**Aim of the task**
For the entries below, say how many lines hold the word "documentation", with the number as the only reply.

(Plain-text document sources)
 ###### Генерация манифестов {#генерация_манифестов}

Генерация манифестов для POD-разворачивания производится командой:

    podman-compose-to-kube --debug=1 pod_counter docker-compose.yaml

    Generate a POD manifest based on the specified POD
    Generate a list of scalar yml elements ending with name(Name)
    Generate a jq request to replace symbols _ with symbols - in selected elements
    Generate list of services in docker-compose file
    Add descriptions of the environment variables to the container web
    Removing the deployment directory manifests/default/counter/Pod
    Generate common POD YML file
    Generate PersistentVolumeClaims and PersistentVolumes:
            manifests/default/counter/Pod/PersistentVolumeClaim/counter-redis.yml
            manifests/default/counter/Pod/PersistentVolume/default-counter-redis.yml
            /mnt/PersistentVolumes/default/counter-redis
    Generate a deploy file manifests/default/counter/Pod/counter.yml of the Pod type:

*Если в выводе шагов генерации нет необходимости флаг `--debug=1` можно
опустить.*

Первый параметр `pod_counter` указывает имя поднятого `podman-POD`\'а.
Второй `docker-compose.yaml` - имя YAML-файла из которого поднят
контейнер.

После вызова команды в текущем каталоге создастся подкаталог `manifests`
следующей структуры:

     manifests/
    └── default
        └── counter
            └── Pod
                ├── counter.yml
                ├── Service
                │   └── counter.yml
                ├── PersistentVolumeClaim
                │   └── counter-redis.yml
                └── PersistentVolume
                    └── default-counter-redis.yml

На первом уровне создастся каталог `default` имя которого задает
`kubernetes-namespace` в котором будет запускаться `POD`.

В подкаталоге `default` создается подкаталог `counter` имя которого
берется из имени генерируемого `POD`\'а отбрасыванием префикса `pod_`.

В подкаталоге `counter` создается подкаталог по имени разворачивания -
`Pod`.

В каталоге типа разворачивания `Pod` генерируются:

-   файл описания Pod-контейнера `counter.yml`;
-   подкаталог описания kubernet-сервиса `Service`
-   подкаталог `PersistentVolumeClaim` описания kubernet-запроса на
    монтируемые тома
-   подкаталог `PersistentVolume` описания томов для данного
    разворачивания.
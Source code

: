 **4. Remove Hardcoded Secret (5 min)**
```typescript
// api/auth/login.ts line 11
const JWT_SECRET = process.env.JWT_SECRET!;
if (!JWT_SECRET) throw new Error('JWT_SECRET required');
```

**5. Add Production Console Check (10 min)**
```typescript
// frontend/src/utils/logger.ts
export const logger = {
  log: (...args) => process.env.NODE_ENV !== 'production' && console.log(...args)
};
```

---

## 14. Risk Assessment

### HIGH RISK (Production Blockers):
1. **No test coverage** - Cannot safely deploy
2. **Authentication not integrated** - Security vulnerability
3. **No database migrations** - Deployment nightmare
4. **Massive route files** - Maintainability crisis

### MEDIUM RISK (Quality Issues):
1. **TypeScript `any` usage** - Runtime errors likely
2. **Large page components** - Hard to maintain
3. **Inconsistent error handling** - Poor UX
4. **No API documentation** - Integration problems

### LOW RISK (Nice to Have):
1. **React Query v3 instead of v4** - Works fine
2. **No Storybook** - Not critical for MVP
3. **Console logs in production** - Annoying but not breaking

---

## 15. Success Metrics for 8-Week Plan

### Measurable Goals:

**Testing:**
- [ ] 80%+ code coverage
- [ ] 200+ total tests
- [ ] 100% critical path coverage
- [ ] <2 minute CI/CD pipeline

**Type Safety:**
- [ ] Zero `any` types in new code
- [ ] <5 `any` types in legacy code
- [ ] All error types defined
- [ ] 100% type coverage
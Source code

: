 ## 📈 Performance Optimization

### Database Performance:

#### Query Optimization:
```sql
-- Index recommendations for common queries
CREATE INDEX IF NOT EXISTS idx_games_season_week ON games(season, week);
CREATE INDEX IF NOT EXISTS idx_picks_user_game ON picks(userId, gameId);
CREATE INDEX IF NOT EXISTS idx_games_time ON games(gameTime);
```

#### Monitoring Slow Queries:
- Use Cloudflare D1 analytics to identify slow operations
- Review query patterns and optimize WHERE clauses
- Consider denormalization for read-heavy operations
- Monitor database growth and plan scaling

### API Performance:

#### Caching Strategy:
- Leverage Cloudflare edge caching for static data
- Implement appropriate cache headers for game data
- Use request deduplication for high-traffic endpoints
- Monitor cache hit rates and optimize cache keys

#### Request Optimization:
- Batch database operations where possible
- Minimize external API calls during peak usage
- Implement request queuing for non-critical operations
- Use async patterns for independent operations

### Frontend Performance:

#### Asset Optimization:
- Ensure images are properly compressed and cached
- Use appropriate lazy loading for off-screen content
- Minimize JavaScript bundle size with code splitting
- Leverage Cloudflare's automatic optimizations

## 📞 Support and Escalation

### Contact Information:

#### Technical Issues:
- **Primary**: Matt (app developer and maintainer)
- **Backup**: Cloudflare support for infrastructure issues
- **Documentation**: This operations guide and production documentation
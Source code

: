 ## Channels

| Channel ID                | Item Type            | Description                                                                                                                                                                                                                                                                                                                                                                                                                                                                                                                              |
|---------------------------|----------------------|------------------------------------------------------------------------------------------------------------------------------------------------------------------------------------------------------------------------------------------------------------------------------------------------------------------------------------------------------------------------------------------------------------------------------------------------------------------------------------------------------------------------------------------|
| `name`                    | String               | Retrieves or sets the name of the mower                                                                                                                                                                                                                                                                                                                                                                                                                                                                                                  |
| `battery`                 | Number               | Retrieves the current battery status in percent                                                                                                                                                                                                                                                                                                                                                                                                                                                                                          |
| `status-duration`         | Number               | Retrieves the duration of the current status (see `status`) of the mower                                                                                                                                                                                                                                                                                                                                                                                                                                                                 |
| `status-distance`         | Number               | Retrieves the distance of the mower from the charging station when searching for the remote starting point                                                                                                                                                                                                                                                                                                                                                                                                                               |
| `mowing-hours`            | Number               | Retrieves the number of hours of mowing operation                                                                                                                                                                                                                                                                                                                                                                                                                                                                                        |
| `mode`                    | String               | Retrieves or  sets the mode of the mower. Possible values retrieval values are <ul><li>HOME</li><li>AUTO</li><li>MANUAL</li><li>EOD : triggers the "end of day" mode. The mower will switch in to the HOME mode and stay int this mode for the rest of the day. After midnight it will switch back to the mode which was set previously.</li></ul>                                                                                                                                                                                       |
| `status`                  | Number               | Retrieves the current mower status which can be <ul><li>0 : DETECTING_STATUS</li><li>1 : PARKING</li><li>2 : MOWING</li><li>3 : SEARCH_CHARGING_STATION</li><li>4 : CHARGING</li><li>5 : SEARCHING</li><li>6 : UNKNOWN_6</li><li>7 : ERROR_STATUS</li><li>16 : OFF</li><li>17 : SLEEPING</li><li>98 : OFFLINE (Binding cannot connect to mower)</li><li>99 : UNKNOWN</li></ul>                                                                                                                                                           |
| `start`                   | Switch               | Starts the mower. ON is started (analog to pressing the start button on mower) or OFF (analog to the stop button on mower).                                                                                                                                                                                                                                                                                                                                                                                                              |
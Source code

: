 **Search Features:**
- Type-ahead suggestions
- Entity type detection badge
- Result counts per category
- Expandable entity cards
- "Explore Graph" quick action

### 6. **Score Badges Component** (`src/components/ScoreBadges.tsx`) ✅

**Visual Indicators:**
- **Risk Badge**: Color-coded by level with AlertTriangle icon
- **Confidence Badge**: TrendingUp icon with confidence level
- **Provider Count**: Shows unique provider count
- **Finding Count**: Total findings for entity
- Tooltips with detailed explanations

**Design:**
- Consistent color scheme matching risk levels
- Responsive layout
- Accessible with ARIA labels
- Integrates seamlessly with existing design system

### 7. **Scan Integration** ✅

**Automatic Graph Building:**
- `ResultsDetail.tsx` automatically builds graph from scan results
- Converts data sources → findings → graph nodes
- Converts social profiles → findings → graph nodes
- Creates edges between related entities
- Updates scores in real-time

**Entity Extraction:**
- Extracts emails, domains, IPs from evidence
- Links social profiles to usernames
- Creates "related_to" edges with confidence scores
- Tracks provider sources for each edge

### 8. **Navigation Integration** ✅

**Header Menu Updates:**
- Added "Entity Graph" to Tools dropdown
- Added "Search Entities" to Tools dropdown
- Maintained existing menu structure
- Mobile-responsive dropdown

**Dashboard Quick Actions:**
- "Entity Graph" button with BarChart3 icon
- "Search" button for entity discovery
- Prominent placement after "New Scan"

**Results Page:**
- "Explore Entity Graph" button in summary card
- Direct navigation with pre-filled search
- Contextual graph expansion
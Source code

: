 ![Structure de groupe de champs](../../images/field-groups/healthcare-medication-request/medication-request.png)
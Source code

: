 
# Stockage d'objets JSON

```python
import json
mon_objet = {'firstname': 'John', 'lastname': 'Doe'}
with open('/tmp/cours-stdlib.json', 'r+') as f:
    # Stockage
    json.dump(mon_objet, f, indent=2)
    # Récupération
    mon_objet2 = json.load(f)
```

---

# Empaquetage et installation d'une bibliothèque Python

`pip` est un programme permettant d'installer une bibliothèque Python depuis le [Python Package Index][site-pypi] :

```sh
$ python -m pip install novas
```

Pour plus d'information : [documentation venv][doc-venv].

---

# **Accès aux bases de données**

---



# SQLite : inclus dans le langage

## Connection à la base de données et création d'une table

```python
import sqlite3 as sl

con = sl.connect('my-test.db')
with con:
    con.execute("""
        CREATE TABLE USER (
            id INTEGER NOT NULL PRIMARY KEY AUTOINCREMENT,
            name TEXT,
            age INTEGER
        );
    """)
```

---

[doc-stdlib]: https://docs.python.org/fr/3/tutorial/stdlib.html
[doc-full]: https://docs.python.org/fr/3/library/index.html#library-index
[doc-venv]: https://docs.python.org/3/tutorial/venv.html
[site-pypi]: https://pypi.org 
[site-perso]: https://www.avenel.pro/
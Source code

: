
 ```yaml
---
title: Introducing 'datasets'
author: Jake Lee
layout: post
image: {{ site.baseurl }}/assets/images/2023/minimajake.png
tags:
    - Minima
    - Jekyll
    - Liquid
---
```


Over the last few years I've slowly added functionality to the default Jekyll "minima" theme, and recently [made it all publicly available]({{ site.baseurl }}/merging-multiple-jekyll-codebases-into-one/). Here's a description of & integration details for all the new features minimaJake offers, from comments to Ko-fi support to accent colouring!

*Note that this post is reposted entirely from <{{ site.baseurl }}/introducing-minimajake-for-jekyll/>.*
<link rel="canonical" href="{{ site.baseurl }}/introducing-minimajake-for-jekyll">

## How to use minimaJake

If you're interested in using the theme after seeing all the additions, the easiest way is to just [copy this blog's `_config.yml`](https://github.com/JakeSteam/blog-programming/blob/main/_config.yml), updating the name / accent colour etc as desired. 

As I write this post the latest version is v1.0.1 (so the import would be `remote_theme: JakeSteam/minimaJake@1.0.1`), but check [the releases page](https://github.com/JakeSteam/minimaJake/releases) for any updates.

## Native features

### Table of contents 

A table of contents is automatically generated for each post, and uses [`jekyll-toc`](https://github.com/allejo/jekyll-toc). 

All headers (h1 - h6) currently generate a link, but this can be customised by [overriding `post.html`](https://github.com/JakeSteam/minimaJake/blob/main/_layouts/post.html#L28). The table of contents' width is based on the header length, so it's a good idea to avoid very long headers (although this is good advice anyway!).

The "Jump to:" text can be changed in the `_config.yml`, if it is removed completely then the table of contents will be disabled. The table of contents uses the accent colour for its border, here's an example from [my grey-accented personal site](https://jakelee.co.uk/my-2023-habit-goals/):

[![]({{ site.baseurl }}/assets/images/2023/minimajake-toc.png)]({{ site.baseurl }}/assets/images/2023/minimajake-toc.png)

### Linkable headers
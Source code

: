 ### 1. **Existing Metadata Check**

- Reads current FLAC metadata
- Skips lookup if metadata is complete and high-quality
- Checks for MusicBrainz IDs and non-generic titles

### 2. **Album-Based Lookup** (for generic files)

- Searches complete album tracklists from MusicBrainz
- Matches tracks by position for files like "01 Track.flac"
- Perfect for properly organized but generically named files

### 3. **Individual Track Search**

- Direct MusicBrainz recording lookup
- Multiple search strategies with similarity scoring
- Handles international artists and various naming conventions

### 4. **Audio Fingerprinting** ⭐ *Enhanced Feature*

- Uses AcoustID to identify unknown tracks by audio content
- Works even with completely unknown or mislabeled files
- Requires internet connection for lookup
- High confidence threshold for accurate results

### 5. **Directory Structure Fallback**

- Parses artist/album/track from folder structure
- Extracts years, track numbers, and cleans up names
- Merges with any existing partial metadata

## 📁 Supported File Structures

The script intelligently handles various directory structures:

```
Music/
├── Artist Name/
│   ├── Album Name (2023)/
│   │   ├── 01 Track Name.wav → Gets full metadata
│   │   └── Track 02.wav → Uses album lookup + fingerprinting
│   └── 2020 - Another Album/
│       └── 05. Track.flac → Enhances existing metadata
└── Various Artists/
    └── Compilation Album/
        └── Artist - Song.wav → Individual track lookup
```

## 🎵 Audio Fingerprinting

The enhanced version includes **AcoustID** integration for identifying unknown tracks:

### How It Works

**Output below**
3